La question de droit soumise à la Haute Juridiction administrative était donc de savoir si un praticien hospitalier, ayant fait l’objet d’une mesure de suspension ultérieurement reconnue comme illégale, peut prétendre au versement de l’indemnité d’engagement de service public exclusif pour la période de son éviction, alors même qu’il n’a pu accomplir le service correspondant.
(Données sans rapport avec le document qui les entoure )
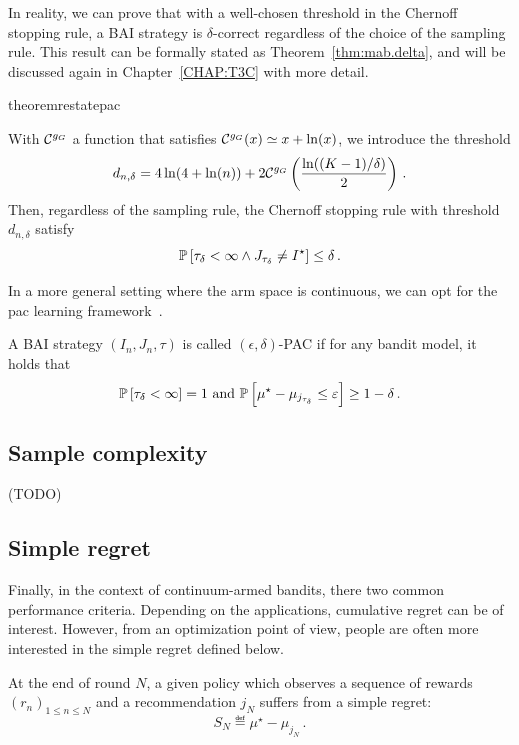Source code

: In reality, we can prove that with a well-chosen threshold in the Chernoff stopping rule, a BAI strategy is $\delta$-correct regardless of the choice of the sampling rule. This result can be formally stated as Theorem~\ref{thm:mab.delta}, and will be discussed again in Chapter~\ref{CHAP:T3C} with more detail.

\begin{restatable}{theorem}{restatepac}\label{thm:mab.delta}
\begin{leftbar}[theorembar]
With $\mathcal{C}^{g_G}$ a function that satisfies $\mathcal{C}^{g_G}(x) \simeq x+\ln(x)$, we introduce the threshold
\begin{equation}
    d_{n,\delta} = 4\ln(4+\ln(n)) + 2 \mathcal{C}^{g_G}\left(\frac{\ln((K-1)/\delta)}{2}\right)\,.\label{def:mab.threshold_d}
\end{equation}
Then, regardless of the sampling rule, the Chernoff stopping rule with threshold $d_{n,\delta}$ satisfy 
\[ 
    \mathbb{P}\left[\tau_{\delta} < \infty \wedge J_{\tau_{\delta}} \neq I^\star\right] \leq \delta\,.
\]
\end{leftbar}
\end{restatable}

In a more general setting where the arm space is continuous, we can opt for the \gls{pac} learning framework~\citep{valiant1984pac}.

\begin{definition}\label{def:mab.pac}
\begin{leftbar}[defnbar]
A BAI strategy $(I_n,J_n,\tau)$ is called $(\epsilon,\delta)$-PAC if for any bandit model, it holds that
\[
	\mathbb{P}\left[\tau_\delta < \infty\right] = 1 \text{ and } \mathbb{P}\left[\mu^\star-\mu_{j_{\tau_\delta}}\leq \varepsilon\right] \geq 1-\delta\,.
\]
\end{leftbar}
\end{definition}

\subsection{Sample complexity}\label{sec:mab.performance.sample}

(TODO)

\subsection{Simple regret}\label{sec:mab.performance.simple}

Finally, in the context of continuum-armed bandits, there two common performance criteria. Depending on the applications, cumulative regret can be of interest. However, from an optimization point of view, people are often more interested in the \gls{simple regret} defined below. 

\begin{definition}\label{def:stoch_mab.simple_regret}
\begin{leftbar}[defnbar]
	At the end of round $N$, a given policy which observes a sequence of rewards $(r_n)_{1 \leq n \leq N}$ and a recommendation $j_N$ suffers from a simple regret:
	\[
		S_N \eqdef \mu^{\star} - \mu_{j_N}\,.
	\]
\end{leftbar}
\end{definition}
Par une décision en date du 27 décembre 2024, le Conseil d’État rejette le pourvoi. Il juge qu’en application des dispositions combinées du code de la santé publique, le praticien suspendu ne peut percevoir que ses émoluments mensuels, à l’exclusion des indemnités liées à l’exercice effectif de ses fonctions. Le Conseil d’État précise en outre que l’illégalité de la mesure de suspension est sans incidence sur ce point, le versement de l’indemnité d’engagement de service public exclusif étant conditionné à l’accomplissement du service, ce qui n’était pas le cas durant la période litigieuse. La Haute Juridiction administrative, en opérant une stricte application des textes régissant la suspension, exclut le versement de l’indemnité en l’absence de service accompli (I), ce qui conduit à orienter le praticien lésé vers la voie de l’action en responsabilité pour obtenir réparation (II).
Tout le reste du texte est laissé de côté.